À 15 ans, travailler est possible sous un cadre très prot protecteur
- Vacances scolaires uniquement pour un emploi classique, avec accord de l’inspection du travail.
- Travaux légers exclusivement, sans risque pour la santé, la sécurité ou le développement.
- 35 heures par semaine et 7 heures par jour au maximum.
- 80 % du Smic au minimum pour un emploi de vacances, soit 9,85 € brut de l’heure en 2026.
- Apprentissage possible dès 15 ans si la classe de 3e est terminée.

À 15 ans, quelles formes d’activité sont réellement possibles
La règle générale est simple. Avant 16 ans, un adolescent reste soumis à l’obligation scolaire et ne peut donc pas occuper librement un emploi pendant l’année. Le cas le plus courant est un contrat temporaire pendant les vacances scolaires, à condition que la période de congés dure au moins 14 jours.
Le jeune doit bénéficier d’un repos continu correspondant à au moins la moitié de la durée totale des vacances. Pour deux semaines de congés, il ne pourra donc travailler qu’une semaine au maximum et devra conserver une semaine complète de repos. Cette limite protège autant la santé du mineur que son équilibre avec la scolarité.
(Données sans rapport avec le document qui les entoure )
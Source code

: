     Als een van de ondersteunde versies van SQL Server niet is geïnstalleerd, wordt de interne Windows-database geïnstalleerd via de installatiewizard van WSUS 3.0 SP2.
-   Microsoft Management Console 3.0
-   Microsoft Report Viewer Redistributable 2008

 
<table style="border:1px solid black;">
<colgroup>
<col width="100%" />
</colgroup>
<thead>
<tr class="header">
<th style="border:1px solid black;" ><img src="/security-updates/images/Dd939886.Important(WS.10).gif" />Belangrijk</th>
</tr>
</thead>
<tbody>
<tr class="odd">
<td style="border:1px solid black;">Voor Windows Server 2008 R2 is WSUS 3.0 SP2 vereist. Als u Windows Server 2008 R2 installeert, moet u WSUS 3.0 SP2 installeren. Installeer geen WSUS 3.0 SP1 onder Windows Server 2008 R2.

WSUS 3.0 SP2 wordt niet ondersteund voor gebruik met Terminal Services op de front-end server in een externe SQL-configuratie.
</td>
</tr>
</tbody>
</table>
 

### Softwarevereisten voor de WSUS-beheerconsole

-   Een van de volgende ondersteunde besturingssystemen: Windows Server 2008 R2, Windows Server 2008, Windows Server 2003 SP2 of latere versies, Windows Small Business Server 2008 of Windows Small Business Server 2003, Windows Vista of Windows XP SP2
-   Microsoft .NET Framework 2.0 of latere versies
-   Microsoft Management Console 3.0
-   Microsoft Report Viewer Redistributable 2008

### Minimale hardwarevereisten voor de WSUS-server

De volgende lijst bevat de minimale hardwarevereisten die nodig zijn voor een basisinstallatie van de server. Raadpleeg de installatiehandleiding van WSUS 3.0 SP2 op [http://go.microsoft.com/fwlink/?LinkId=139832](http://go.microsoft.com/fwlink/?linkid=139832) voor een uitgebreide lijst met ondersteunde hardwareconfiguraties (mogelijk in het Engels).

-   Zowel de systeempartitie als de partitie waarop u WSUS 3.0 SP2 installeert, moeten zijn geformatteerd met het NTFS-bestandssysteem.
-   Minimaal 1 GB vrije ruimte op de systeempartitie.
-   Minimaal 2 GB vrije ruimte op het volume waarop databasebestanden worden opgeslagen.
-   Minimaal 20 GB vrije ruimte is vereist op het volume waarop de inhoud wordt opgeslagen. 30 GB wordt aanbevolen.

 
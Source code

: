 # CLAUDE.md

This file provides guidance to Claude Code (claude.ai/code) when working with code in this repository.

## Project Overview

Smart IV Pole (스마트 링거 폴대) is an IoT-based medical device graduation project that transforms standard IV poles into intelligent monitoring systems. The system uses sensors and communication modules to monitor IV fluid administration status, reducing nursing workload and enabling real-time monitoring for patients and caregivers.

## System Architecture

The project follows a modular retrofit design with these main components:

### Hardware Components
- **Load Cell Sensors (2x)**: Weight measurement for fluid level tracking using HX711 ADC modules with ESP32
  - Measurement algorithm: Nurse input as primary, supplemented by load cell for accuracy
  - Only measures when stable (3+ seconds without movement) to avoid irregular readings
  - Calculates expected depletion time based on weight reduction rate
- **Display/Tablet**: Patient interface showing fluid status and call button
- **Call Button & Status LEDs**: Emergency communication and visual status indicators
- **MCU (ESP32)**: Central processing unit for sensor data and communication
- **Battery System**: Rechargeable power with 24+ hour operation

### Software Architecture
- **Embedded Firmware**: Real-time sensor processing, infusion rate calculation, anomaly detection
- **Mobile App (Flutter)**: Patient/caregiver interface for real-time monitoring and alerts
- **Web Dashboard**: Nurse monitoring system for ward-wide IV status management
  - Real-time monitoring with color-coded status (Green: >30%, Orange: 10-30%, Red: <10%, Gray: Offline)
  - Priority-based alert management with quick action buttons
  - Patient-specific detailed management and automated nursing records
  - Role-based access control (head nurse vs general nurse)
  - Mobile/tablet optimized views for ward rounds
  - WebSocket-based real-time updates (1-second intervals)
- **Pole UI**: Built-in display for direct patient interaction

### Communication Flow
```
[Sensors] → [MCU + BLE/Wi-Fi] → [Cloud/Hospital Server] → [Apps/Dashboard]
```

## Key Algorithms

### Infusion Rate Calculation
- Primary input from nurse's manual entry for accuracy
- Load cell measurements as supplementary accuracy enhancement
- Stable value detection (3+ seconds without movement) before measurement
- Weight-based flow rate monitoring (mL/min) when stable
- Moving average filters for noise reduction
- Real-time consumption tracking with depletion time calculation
Une exception existe dans le secteur agricole. À 15 ans, un emploi peut être envisagé pendant des vacances d’au moins 7 jours, toujours avec l’accord de l’inspection du travail, un travail léger et une période de repos représentant au moins la moitié des congés.
L’apprentissage ouvre une vraie voie professionnelle
L’apprentissage répond à une logique différente. Un jeune de 15 ans peut signer un contrat d’apprentissage s’il a terminé la classe de 3e. Il alterne alors les périodes en entreprise et les cours dans un centre de formation d’apprentis, qui sont tous deux considérés comme du temps de travail.
Si la 3e n’est pas terminée, l’entrée en apprentissage devra généralement attendre 16 ans. Je trouve cette distinction importante, car un petit emploi de vacances permet de découvrir le monde professionnel, tandis que l’apprentissage engage déjà une formation qualifiante et un projet de métier.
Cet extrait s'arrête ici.